宮城県大崎市の鳴子温泉郷での大規模風力発電(風発)計画をめぐり、地元自治会「川渡(かわたび)地区親交会」(加賀元会長、160戸)は21日、建設に反対する意見書を伊藤康志市長に手渡した。住民団体「鳴子温泉郷のくらしとこれからを考える会」(曽根義猛代表)なども同日、反対署名1588筆を提出。これまでの署名と合わせ計4683筆となった。

市によると、伊藤市長は「意見を重く受け止めている。事業者の環境影響評価(アセスメント)の結果を見て、市として賛否を示したい」と述べた。

計画は「(仮称)六角牧場風力発電事業」。札幌市の市民風力発電(鈴木亨社長)が出資する事業目的会社「川渡風力発電」が、放射性物質に汚染された東北大の牧場地に高さ最大200メートルの風車を最大17基建設。周辺の2つの風発計画と合わせ最大110基以上が鳴子温泉郷を取り囲む。

親交会は反対の理由として、土砂災害や健康被害の懸念、景観への悪影響を列挙。大崎市内では7月の記録的な大雨で大きな被害が出たばかりだった。また、川渡温泉地区は河川敷の菜の花畑や桜並木で知られ、地域住民が草刈りなどをして景観を守ってきた。春には菜の花祭りも開かれる。

ところが、川渡風力発電が作成したイメージ画像では、川の土手沿いの桜並木から菜の花畑を望んだ背後の山の尾根に、巨大風車が立ち並んでいた。親交会は「この美しい景観が私たちの手の及ばないところで壊されることは、受け入れがたいことです」と訴えている。

一方、計画地の上空は絶滅危惧種シジュウカラガンの渡りのルートであることが判明。
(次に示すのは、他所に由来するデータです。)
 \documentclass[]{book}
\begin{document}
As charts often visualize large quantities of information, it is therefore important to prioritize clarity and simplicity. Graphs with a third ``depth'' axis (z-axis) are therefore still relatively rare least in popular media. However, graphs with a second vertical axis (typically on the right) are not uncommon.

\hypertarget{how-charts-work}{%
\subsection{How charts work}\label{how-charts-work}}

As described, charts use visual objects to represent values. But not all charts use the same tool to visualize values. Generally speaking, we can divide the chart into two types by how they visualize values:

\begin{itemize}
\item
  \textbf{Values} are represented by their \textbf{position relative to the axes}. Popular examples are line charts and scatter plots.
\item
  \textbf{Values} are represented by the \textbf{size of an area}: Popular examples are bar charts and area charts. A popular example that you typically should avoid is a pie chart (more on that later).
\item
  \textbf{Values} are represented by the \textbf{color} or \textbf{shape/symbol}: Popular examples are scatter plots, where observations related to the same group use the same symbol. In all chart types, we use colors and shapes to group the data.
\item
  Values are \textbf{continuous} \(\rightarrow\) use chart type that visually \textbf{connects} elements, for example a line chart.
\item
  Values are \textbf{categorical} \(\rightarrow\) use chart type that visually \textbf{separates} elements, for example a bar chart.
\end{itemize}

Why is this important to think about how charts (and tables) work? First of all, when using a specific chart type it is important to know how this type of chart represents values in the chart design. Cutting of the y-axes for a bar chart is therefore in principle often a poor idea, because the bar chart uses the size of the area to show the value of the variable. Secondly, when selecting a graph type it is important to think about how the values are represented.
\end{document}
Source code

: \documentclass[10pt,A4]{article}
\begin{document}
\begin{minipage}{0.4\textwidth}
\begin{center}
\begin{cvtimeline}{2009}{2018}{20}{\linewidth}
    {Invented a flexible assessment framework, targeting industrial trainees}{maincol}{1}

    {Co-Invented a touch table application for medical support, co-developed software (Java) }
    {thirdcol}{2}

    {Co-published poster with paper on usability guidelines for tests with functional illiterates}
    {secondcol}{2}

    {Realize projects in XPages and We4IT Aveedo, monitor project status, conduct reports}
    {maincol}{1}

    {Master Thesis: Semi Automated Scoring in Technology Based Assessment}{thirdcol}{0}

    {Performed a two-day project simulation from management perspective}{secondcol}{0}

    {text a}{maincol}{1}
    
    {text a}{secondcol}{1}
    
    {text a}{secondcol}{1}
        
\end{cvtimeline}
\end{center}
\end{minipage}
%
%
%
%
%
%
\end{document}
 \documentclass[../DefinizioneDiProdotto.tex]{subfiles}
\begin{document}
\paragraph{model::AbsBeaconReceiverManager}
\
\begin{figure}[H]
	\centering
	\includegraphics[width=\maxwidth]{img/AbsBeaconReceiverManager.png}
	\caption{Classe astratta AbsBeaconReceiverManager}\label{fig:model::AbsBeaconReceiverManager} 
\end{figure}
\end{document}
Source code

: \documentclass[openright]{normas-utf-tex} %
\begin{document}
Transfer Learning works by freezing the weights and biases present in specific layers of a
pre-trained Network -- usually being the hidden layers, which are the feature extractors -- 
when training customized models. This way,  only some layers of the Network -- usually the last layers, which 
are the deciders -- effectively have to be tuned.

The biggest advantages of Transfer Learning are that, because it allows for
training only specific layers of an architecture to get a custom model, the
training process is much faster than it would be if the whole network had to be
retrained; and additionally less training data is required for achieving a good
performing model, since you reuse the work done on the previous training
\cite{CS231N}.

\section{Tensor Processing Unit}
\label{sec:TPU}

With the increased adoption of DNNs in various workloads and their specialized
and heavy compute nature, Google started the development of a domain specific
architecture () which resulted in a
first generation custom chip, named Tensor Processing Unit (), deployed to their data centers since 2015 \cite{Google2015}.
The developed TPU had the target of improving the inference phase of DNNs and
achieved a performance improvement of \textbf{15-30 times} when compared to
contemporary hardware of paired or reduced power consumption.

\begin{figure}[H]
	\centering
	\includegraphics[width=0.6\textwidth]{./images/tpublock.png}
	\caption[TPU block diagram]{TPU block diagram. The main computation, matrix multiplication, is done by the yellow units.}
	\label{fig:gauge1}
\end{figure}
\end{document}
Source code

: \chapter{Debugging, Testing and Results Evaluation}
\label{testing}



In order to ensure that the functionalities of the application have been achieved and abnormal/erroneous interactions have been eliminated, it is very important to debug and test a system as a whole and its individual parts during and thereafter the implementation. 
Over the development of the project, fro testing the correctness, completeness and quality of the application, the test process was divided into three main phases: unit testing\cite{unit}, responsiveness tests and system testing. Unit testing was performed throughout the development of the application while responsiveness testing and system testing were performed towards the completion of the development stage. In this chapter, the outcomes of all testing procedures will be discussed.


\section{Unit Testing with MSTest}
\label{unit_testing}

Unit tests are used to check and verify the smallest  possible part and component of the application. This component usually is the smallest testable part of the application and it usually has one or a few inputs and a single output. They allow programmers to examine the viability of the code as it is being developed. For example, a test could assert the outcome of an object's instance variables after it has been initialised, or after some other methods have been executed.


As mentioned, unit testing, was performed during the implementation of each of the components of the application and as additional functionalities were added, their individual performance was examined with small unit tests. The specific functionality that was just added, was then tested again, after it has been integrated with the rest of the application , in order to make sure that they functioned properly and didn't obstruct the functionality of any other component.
絶滅寸前だったシジュウカラガンの渡りを復活させ、今年国内外の重要な賞を相次ぎ受賞した保護団体「日本雁(がん)を保護する会」の呉地正行会長は8月29日、伊藤市長を表敬し「バードストライクによりシジュウカラガンに重大な影響を与える」と懸念を表明した。伊藤市長は「ご指摘をよく検討していきたい」と述べた。

今月12日には地元の「鳴子温泉郷観光協会」(高橋宣安会長)も「観光地・保養地としての価値を大きく傷つける」として、伊藤市長に建設に反対するよう求める意見書を提出。市によると、伊藤市長は「観光協会の反対は大変重いと受け止めている」と述べた。
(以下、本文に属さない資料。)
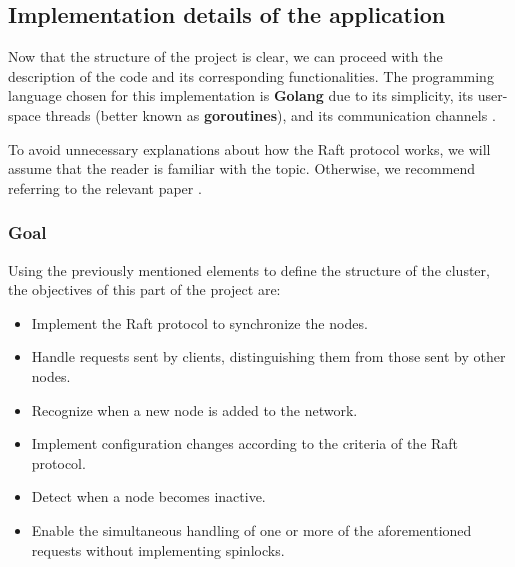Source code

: \subsection{Implementation details of the application}
Now that the structure of the project is clear, we can proceed with the description 
of the code and its corresponding functionalities. The programming language chosen 
for this implementation is \textbf{Golang} due to its simplicity, its user-space threads 
(better known as \textbf{goroutines}), and its communication channels \cite{4}.

To avoid unnecessary explanations about how the Raft protocol works, we will assume 
that the reader is familiar with the topic. Otherwise, we recommend referring to 
the relevant paper \cite{1}.

\subsubsection{Goal}
Using the previously mentioned elements to define the structure of the cluster, 
the objectives of this part of the project are:
\begin{itemize}
  \item Implement the Raft protocol to synchronize the nodes.
  \item Handle requests sent by clients, distinguishing them from those sent by other nodes.
  \item Recognize when a new node is added to the network.
  \item Implement configuration changes according to the criteria of the Raft protocol.
  \item Detect when a node becomes inactive.
  \item Enable the simultaneous handling of one or more of the aforementioned requests without implementing spinlocks.
\end{itemize}

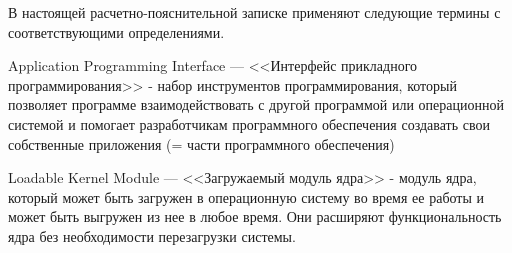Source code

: 
В настоящей расчетно-пояснительной записке применяют следующие термины с соответствующими определениями.\\

\begin{description}[leftmargin=0pt]
	\item \noindent Application Programming Interface --- <<Интерфейс прикладного программирования>> -
	набор инструментов программирования,
	который позволяет программе взаимодействовать с другой программой или операционной системой
	и помогает разработчикам программного обеспечения создавать свои собственные приложения
	(= части программного обеспечения)\cite{API-definition}\\
	\item \noindent Loadable Kernel Module --- <<Загружаемый модуль ядра>> -
	модуль ядра, который может быть загружен в операционную систему во время ее работы
	и может быть выгружен из нее в любое время.
	Они расширяют функциональность ядра без необходимости перезагрузки системы.\cite{LKM-definition}
\end{description}
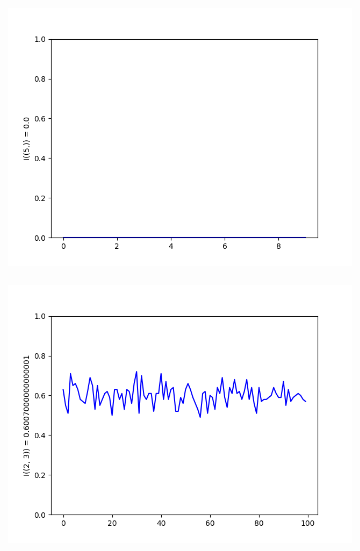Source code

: \documentclass{llncs}
\begin{document}
\begin{figure}
\begin{subfigure}{0.5\linewidth}
\centering\includegraphics[scale=0.4]{images/1-consistent-partition.png}\hfill
\end{subfigure}
\begin{subfigure}{0.5\linewidth}
\centering\includegraphics[scale=0.4]{images/2-3-consistent-partitions-probability.png}\hfill
\end{subfigure}
\begin{subfigure}{0.5\linewidth}

\end{subfigure}
\end{figure}
\end{document}
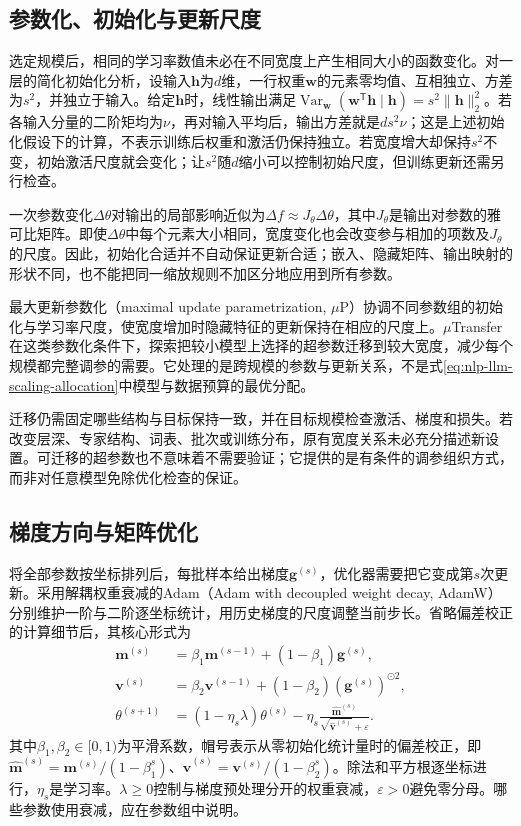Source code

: \subsection{参数化、初始化与更新尺度}
\label{sec:nlp-llm-parameter-scale}

选定规模后，相同的学习率数值未必在不同宽度上产生相同大小的函数变化。对一层的简化初始化分析，设输入$\bm h$为$d$维，一行权重$\bm w$的元素零均值、互相独立、方差为$s^2$，并独立于输入。给定$\bm h$时，线性输出满足$\operatorname{Var}_{\bm w}(\bm w^{\mathsf T}\bm h\mid\bm h)=s^2\lVert\bm h\rVert_2^2$。若各输入分量的二阶矩均为$\nu$，再对输入平均后，输出方差就是$ds^2\nu$；这是上述初始化假设下的计算，不表示训练后权重和激活仍保持独立。若宽度增大却保持$s^2$不变，初始激活尺度就会变化；让$s^2$随$d$缩小可以控制初始尺度，但训练更新还需另行检查。

一次参数变化$\Delta\theta$对输出的局部影响近似为$\Delta f\approx J_\theta\Delta\theta$，其中$J_\theta$是输出对参数的雅可比矩阵。即使$\Delta\theta$中每个元素大小相同，宽度变化也会改变参与相加的项数及$J_\theta$的尺度。因此，初始化合适并不自动保证更新合适；嵌入、隐藏矩阵、输出映射的形状不同，也不能把同一缩放规则不加区分地应用到所有参数。

最大更新参数化（maximal update parametrization, $\mu$P）协调不同参数组的初始化与学习率尺度，使宽度增加时隐藏特征的更新保持在相应的尺度上。$\mu$Transfer在这类参数化条件下，探索把较小模型上选择的超参数迁移到较大宽度，减少每个规模都完整调参的需要。它处理的是跨规模的参数与更新关系，不是式\eqref{eq:nlp-llm-scaling-allocation}中模型与数据预算的最优分配。

迁移仍需固定哪些结构与目标保持一致，并在目标规模检查激活、梯度和损失。若改变层深、专家结构、词表、批次或训练分布，原有宽度关系未必充分描述新设置。可迁移的超参数也不意味着不需要验证；它提供的是有条件的调参组织方式，而非对任意模型免除优化检查的保证。

\subsection{梯度方向与矩阵优化}
\label{sec:nlp-llm-optimizer}

将全部参数按坐标排列后，每批样本给出梯度$\bm g^{(s)}$，优化器需要把它变成第$s$次更新。采用解耦权重衰减的Adam（Adam with decoupled weight decay, AdamW）分别维护一阶与二阶逐坐标统计，用历史梯度的尺度调整当前步长。省略偏差校正的计算细节后，其核心形式为
\begin{align}
 \bm m^{(s)}&=\beta_1\bm m^{(s-1)}+(1-\beta_1)\bm g^{(s)},\\
 \bm v^{(s)}&=\beta_2\bm v^{(s-1)}+(1-\beta_2)(\bm g^{(s)})^{\odot2},\\
 \theta^{(s+1)}&=(1-\eta_s\lambda)\theta^{(s)}
  -\eta_s\frac{\widehat{\bm m}^{(s)}}
  {\sqrt{\widehat{\bm v}^{(s)}}+\varepsilon}.
 \label{eq:nlp-llm-adamw}
\end{align}
其中$\beta_1,\beta_2\in[0,1)$为平滑系数，帽号表示从零初始化统计量时的偏差校正，即$\widehat{\bm m}^{(s)}=\bm m^{(s)}/(1-\beta_1^s)$、$\widehat{\bm v}^{(s)}=\bm v^{(s)}/(1-\beta_2^s)$。除法和平方根逐坐标进行，$\eta_s$是学习率。$\lambda\geq0$控制与梯度预处理分开的权重衰减，$\varepsilon>0$避免零分母。哪些参数使用衰减，应在参数组中说明。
環境アセスメントの手続きは現在、第2段階の「方法書」まで進んでいる。第3段階の「準備書」は年内にも事業者から提出される見通し。準備書に対しては知事が意見を出す手続きがあり、その際は市町村長の意見を聴くことになっている。伊藤市長はその段階で、一連の民意を受けた賛否を示すことになる。

川渡風力発電側の担当者は23日、「反対の声は重く受け止めている。一方で住民説明会では反対の声は特になく、賛成の声もある。反対している方々の理解を得られるよう、丁寧に説明していきたい」と話した。

鳴子温泉郷は、環境省が「国民保養温泉地」に指定する全国有数の温泉地。